END AS purchase_type,
COUNT(ia.invoice_id) number_of_invoices,
ROUND(CAST(COUNT(ia.invoice_id) AS float)/
(
SELECT COUNT(*)
FROM invoice
),2) percentage
FROM invoice_albums ia
LEFT JOIN first_track_count ftc ON ftc.invoice_id = ia.invoice_id
GROUP BY 1
;
@gdelaserre: recategorized your topic. The Except operator basically excludes to exclude certain criteria and is usually used with a subquery as shown here
First, I’d like to say a huge thank you for posting this solution. I found it much more intuitive than the one given. Thank you.

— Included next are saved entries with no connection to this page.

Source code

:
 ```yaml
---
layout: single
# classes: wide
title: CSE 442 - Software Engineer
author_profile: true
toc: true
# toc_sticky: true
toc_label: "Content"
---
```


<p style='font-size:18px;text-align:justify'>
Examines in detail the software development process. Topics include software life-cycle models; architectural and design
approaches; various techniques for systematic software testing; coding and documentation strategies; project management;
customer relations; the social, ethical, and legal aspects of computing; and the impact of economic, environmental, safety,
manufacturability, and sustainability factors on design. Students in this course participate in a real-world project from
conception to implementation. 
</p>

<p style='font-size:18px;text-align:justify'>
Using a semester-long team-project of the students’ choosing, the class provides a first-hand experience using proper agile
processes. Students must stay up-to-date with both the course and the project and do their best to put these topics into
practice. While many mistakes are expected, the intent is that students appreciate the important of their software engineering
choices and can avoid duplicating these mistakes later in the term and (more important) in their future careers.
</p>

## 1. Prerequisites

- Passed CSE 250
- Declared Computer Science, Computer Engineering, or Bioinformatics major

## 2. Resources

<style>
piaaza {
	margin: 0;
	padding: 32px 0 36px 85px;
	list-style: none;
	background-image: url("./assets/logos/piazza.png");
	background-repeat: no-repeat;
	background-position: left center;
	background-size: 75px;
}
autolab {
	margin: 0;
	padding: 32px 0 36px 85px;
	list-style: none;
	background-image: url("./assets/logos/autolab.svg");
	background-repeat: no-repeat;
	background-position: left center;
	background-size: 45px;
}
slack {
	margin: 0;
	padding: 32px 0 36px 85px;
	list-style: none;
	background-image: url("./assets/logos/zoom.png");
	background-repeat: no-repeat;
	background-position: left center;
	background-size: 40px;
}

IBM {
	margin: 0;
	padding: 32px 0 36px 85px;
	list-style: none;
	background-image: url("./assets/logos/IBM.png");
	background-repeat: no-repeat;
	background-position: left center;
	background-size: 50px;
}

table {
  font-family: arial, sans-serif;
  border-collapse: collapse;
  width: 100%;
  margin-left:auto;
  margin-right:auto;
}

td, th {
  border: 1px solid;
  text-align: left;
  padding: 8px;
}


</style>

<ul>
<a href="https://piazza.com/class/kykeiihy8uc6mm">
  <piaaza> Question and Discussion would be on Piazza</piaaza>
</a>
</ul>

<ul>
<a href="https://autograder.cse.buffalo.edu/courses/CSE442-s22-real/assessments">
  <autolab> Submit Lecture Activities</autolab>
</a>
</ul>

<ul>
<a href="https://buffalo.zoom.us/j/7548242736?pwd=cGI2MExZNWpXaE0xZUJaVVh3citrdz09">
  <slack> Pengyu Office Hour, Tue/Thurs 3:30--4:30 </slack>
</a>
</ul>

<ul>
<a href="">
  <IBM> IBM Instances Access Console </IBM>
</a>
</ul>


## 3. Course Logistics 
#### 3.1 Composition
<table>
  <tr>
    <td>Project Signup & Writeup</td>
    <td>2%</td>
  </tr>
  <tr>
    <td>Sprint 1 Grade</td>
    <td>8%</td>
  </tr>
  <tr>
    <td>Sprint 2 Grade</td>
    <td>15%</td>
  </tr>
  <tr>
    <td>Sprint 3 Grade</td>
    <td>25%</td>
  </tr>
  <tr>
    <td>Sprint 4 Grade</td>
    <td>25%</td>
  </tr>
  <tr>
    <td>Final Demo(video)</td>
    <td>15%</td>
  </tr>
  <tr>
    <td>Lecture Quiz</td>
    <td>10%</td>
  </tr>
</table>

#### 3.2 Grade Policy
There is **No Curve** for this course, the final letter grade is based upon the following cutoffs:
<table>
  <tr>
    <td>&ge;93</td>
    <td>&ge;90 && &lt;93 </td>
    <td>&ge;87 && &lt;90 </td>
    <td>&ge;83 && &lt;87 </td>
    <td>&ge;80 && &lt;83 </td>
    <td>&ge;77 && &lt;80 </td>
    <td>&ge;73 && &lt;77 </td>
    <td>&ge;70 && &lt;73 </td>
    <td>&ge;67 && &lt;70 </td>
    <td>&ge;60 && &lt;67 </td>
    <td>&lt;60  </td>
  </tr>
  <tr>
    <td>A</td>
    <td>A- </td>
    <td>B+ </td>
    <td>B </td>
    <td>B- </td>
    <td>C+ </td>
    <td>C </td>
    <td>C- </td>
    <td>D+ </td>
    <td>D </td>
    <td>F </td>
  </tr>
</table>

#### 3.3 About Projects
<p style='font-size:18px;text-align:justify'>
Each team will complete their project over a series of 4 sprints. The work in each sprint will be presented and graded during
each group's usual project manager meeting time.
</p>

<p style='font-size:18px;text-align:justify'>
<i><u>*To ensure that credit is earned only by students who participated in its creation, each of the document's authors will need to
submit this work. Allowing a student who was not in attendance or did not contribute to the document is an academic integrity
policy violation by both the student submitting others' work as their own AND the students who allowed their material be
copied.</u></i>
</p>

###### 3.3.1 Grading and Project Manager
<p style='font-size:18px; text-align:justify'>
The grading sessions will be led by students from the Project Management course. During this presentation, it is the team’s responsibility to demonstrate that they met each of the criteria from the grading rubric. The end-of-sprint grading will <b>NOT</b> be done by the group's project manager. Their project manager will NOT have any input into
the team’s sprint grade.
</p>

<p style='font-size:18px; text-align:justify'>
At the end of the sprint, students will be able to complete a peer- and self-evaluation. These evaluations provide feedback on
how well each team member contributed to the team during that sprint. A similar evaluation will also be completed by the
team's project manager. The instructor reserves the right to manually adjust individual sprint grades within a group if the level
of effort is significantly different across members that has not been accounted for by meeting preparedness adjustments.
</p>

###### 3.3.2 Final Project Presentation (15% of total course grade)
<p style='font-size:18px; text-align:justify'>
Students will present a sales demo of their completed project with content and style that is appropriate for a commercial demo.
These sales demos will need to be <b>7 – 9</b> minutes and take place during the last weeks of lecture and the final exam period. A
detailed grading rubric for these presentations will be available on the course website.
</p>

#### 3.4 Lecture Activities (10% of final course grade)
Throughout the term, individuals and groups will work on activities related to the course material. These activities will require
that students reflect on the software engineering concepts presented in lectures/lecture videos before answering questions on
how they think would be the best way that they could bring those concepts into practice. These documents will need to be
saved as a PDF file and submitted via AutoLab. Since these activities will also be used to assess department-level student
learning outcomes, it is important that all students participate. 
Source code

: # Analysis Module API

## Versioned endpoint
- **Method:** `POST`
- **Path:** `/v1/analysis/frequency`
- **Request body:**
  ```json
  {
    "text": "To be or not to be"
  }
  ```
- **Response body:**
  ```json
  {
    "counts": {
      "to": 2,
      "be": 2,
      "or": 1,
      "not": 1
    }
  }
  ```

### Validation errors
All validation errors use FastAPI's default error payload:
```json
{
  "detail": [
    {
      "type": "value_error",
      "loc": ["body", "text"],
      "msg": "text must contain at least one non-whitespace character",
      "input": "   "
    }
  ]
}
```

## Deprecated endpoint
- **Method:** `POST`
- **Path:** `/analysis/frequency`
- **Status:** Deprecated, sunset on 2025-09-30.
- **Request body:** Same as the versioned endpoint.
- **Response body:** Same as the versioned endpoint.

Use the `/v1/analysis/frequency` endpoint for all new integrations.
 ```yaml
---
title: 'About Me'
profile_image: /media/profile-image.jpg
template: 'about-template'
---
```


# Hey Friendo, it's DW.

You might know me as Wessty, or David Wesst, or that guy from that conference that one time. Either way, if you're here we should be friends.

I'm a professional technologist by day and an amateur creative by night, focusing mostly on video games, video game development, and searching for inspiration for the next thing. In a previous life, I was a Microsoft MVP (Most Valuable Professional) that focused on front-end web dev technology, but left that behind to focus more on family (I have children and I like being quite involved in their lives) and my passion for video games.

Second, I’d like to say I improved the code. There were some unnecessary bits. If I’m wrong, anyone is welcome to correct me, although the code arrives at the same answer in fewer steps.
Thanks again.
%%sql
WITH invoice_albums AS
(
SELECT
i.invoice_id,
COUNT(t.track_id) purchased_track_count,
COUNT(DISTINCT t.album_id) album_count,
t.album_id album_id
FROM invoice i
INNER JOIN invoice_line il ON il.invoice_id = i.invoice_id
INNER JOIN track t ON t.track_id = il.track_id
GROUP BY 1
),
album_track_count AS
(
SELECT
t.album_id album_id,
COUNT(t.track_id) album_track_count
FROM track t
GROUP BY 1
)
SELECT
CASE
WHEN ia.album_count = 1
AND ia.purchased_track_count = atc.album_track_count
THEN "Albums"
ELSE "Singles"
END AS purchase_type,
COUNT(ia.invoice_id) number_of_invoices,
ROUND(CAST(COUNT(ia.invoice_id) AS FLOAT) /
(
SELECT COUNT(*)
FROM invoice), 2) percentage
FROM invoice_albums ia
INNER JOIN album_track_count atc ON atc.album_id = ia.album_id
GROUP BY purchase_type
I totally misunderstood this problem! I was trying to figure out how to also find albums within a purchase (for example, invoice x contains 1 album, but also 3 singles - the purchase would be both album and singles) that I got lost in the weeds. Being able to throw away any invoice where album_count > 1 is such a huge simplification. Thanks.
I am myself one of the people that misunderstood the problem just like @jasonboyle90 said before me.
I thought about this way of solving the exercise but then I stopped because the misunderstanding. I have solved the problem in this way, but I will strive to understand also the way of solving it with the EXCEPTION method.
WITH pre_base
AS (SELECT al.album_id,
Count(tr.track_id) t_cnt
FROM track tr
LEFT JOIN album al
ON al.album_id = tr.album_id
GROUP BY 1),
base
AS (SELECT i.invoice_id,
CASE
WHEN Count(DISTINCT al.album_id) = 1
AND Count(DISTINCT tr.track_id) = pb.t_cnt THEN "album"
ELSE "track"
END AS Category
FROM invoice i
LEFT JOIN invoice_line il
ON i.invoice_id = il.invoice_id
LEFT JOIN track tr
ON il.track_id = tr.track_id
LEFT JOIN album al
ON al.album_id = tr.album_id
LEFT JOIN pre_base pb
ON pb.album_id = tr.album_id
GROUP BY 1)
SELECT category,
Count(invoice_id) num_of_inv,
Round(Cast(Count(invoice_id) AS FLOAT) / Cast((SELECT Count(*)
FROM base)AS FLOAT) *
100, 2)
pct_invoice
FROM base
GROUP BY 1
However I need to revisit and see if I can leverage EXCEPT clause in the logic to achieve the same result. After all we are here to learn the concepts.